A number of investigations took place in advance of the grievor’s October 29, 2010 investigation. Following Mr. De Oliveira’s investigation, he was issued 30 demerits for “engaging in a verbal altercation with a fellow employee, at Winnipeg Locomotive Reliability Centre lunchroom on October 15, 2010”.
The Union contends that the investigation was not fair and impartial as required by Rule 28.1 and that the discipline assessed was without just cause and should be removed from the grievor’s file.

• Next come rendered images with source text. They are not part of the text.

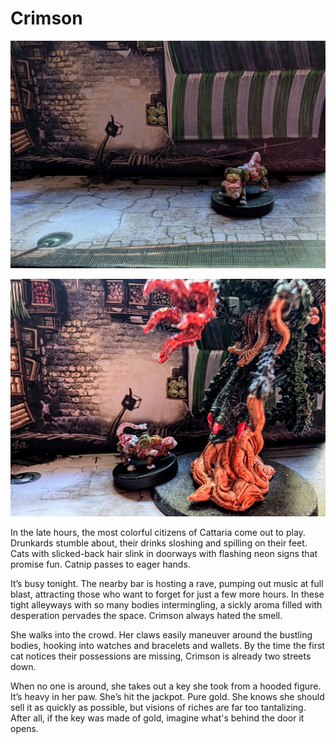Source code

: # Crimson

![image](/assets/images/crimson.jpg)

![image](/assets/images/crimsonMonster.jpg)

In the late hours, the most colorful citizens of Cattaria come out to play. Drunkards stumble about, their drinks sloshing and spilling on their feet. Cats with slicked-back hair slink in doorways with flashing neon signs that promise fun. Catnip passes to eager hands.

It’s busy tonight. The nearby bar is hosting a rave, pumping out music at full blast, attracting those who want to forget for just a few more hours. In these tight alleyways with so many bodies intermingling, a sickly aroma filled with desperation pervades the space. Crimson always hated the smell. 

She walks into the crowd. Her claws easily maneuver around the bustling bodies, hooking into watches and bracelets and wallets. By the time the first cat notices their possessions are missing, Crimson is already two streets down.

When no one is around, she takes out a key she took from a hooded figure. It’s heavy in her paw. She’s hit the jackpot. Pure gold. She knows she should sell it as quickly as possible, but visions of riches are far too tantalizing. After all, if the key was made of gold, imagine what's behind the door it opens.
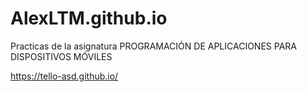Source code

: # AlexLTM.github.io
 Practicas de la asignatura PROGRAMACIÓN DE APLICACIONES PARA DISPOSITIVOS MÓVILES
 
 https://tello-asd.github.io/

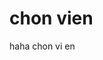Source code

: <!DOCTYPE html>
<html>
  <head>
    <h1>chon vien</h1>
  </head>
  <body>
    <p>haha chon vi en</p>
  </body>
</html>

The Company disagrees with the Union’s contention and has declined the Union’s grievance.
AWARD OF THE ARBITRATOR
Article 28.1 clearly states that no employee shall be disciplined or discharged until he/she has had a fair and impartial investigation and his/her responsibility established. Based on the information presented by Counsel for both parties, I am convinced that the investigation was fair and impartial. While the Union may have wished that additional employees were interviewed, there is no evidence of bad faith or that the outcome of the investigation was in any way predetermined.
Turning to the appropriate response to the incident itself, arbitration boards traditionally ask three questions when assessing a disciplinary response. First, did the grievor’s conduct give rise to just cause for some form of discipline? Second, if so, was the disciplinary response of the employer appropriate having regard to all of the circumstances; and, third, if the discipline chosen by the employer was excessive, what is the appropriate discipline to be imposed.
Under the circumstances, I conclude that the grievor’s actions gave rise to just cause for discipline. The altercation at issue involves an exchange during which the grievor suggested, after some verbal bantering in the lunchroom, that they “take it outside”. There is no doubt in my mind that an offer to take it outside was an invitation to settle the matter in a more physical way. Therefore, I agree with the Employer that the invitation was intended to escalate the nature of the altercation from verbal to physical. As such, it is important to send a clear and definitive message to the grievor, and all employees, that such aggression will not be tolerated.
I accept that there are mitigating factors such as the absence of any history between the two employees, no clear cut provocateur and the fact that neither one of them felt threatened. Ultimately, despite the actions of both Kuczma and the grievor, the matter did not escalate. In addition, the fact that the grievor is a 20 year employee must be considered to be a mitigating factor which demonstrates that he is able to behave appropriately and has done so for a sustained period of time. However, his behaviour on October 15, 2010 was inappropriate.
Violence and/or the threat of violence between employees constitutes unacceptable conduct. Employees need not work in fear of being accosted or threatened by co-workers. The employer has every right, and indeed has a responsibility to intervene and take action to ensure this does not occur. [SHP Case No. 459 (Picher)].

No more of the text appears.